#### Task item
Show, in full, each line of the data that contains "memory".

Document images with source code

════════════════════

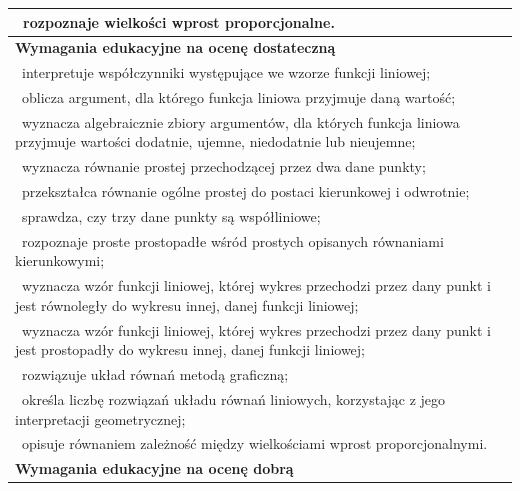 \documentclass[12pt,a4paper]{article}
\begin{document}
\begin{longtable}{|p{16cm}|}
		\textbullet\ rozpoznaje wielkości wprost proporcjonalne. \\ \hline
		
		\textbf{Wymagania edukacyjne na ocenę dostateczną} \\ \hline
		
		\textbullet\ interpretuje współczynniki występujące we wzorze funkcji liniowej; \\
		
		\textbullet\ oblicza argument, dla którego funkcja liniowa przyjmuje daną wartość; \\
		
		\textbullet\ wyznacza algebraicznie zbiory argumentów, dla których funkcja liniowa przyjmuje wartości dodatnie, ujemne, niedodatnie lub nieujemne; \\
		
		\textbullet\ wyznacza równanie prostej przechodzącej przez dwa dane punkty; \\
		
		\textbullet\ przekształca równanie ogólne prostej do postaci kierunkowej i odwrotnie; \\
		
		\textbullet\ sprawdza, czy trzy dane punkty są współliniowe; \\
		
		\textbullet\ rozpoznaje proste prostopadłe wśród prostych opisanych równaniami kierunkowymi; \\
		
		\textbullet\ wyznacza wzór funkcji liniowej, której wykres przechodzi przez dany punkt i jest równoległy do wykresu innej, danej funkcji liniowej; \\
		
		\textbullet\ wyznacza wzór funkcji liniowej, której wykres przechodzi przez dany punkt i jest prostopadły do wykresu innej, danej funkcji liniowej; \\
		
		\textbullet\ rozwiązuje układ równań metodą graficzną; \\
		
		\textbullet\ określa liczbę rozwiązań układu równań liniowych, korzystając z jego interpretacji geometrycznej; \\
		
		\textbullet\ opisuje równaniem zależność między wielkościami wprost proporcjonalnymi. \\ \hline
		
		\textbf{Wymagania edukacyjne na ocenę dobrą} \\ \hline
		

\end{longtable}
\end{document}
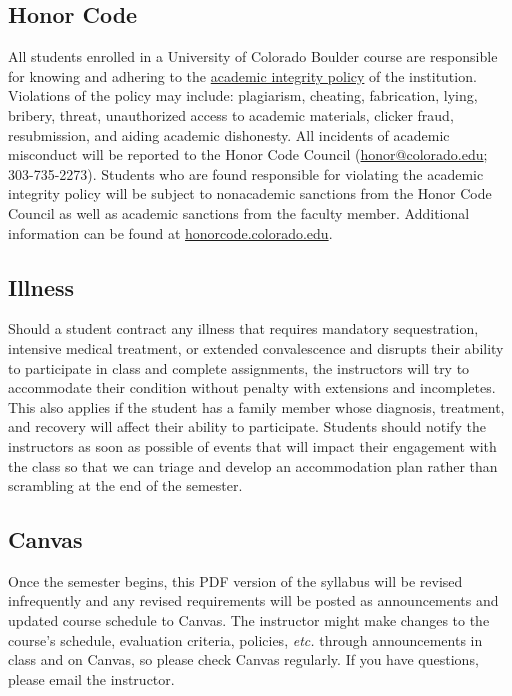 \documentclass[10pt]{memoir}
\begin{document}
\subsection{Honor Code}
All students enrolled in a University of Colorado Boulder course are responsible for knowing and adhering to the \href{http://www.colorado.edu/policies/academic-integrity-policy}{academic integrity policy} of the institution. Violations of the policy may include: plagiarism, cheating, fabrication, lying, bribery, threat, unauthorized access to academic materials, clicker fraud, resubmission, and aiding academic dishonesty. All incidents of academic misconduct will be reported to the Honor Code Council (\href{mailto:honor@colorado.edu}{honor@colorado.edu}; 303-735-2273). Students who are found responsible for violating the academic integrity policy will be subject to nonacademic sanctions from the Honor Code Council as well as academic sanctions from the faculty member. Additional information can be found at \href{http://honorcode.colorado.edu}{honorcode.colorado.edu}. 

\subsection{Illness}
Should a student contract any illness that requires mandatory sequestration, intensive medical treatment, or extended convalescence and disrupts their ability to participate in class and complete assignments, the instructors will try to accommodate their condition without penalty with extensions and incompletes. This also applies if the student has a family member whose diagnosis, treatment, and recovery will affect their ability to participate. Students should notify the instructors as soon as possible of events that will impact their engagement with the class so that we can triage and develop an accommodation plan rather than scrambling at the end of the semester.

\subsection{Canvas}
Once the semester begins, this PDF version of the syllabus will be revised infrequently and any revised requirements will be posted as announcements and updated course schedule to Canvas. The instructor might make changes to the course's schedule, evaluation criteria, policies, \textit{etc.} through announcements in class and on Canvas, so please check Canvas regularly. If you have questions, please email the instructor.
\end{document}
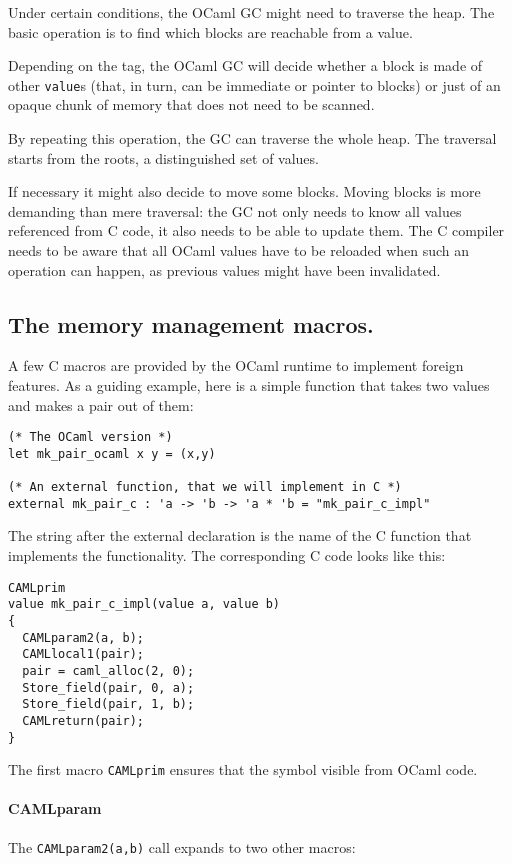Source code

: \documentclass[a4paper]{easychair}
\newcommand{\cpp}[1]{\lstinline[style=C++]{#1}}
\begin{document}
Under certain conditions, the OCaml GC might need to traverse the heap.
The basic operation is to find which blocks are reachable from a value.

Depending on the tag, the OCaml GC will decide whether a block is made
of other \cpp{value}s (that, in turn, can be immediate or pointer to
blocks) or just of an opaque chunk of memory that does not need to be
scanned.

By repeating this operation, the GC can traverse the whole heap. The traversal
starts from the roots, a distinguished set of values.

If necessary it might also decide to move some blocks.  Moving blocks is more
demanding than mere traversal: the GC not only needs to know all values
referenced from C code, it also needs to be able to update them. The C compiler
needs to be aware that all OCaml values have to be reloaded when such an
operation can happen, as previous values might have been invalidated.

\subsection{The memory management macros.}

A few C macros are provided by the OCaml runtime to implement foreign
features. As a guiding example, here is a simple function that takes two
values and makes a pair out of them:
%
\begin{lstlisting}[]
(* The OCaml version *)
let mk_pair_ocaml x y = (x,y)

(* An external function, that we will implement in C *)
external mk_pair_c : 'a -> 'b -> 'a * 'b = "mk_pair_c_impl"
\end{lstlisting}

The string after the external declaration is the name of the C function that
implements the functionality.  The corresponding C code looks like this:
%
\begin{lstlisting}[style=C++]
CAMLprim
value mk_pair_c_impl(value a, value b)
{
  CAMLparam2(a, b);
  CAMLlocal1(pair);
  pair = caml_alloc(2, 0);
  Store_field(pair, 0, a);
  Store_field(pair, 1, b);
  CAMLreturn(pair);
}
\end{lstlisting}

The first macro \cpp{CAMLprim} ensures that the symbol visible from OCaml
code.

\paragraph{CAMLparam}
The \cpp{CAMLparam2(a,b)} call expands to two other macros:
\end{document}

════════════════════

#### Answer to the exercise
blocks) or just of an opaque chunk of memory that does not need to be
\subsection{The memory management macros.}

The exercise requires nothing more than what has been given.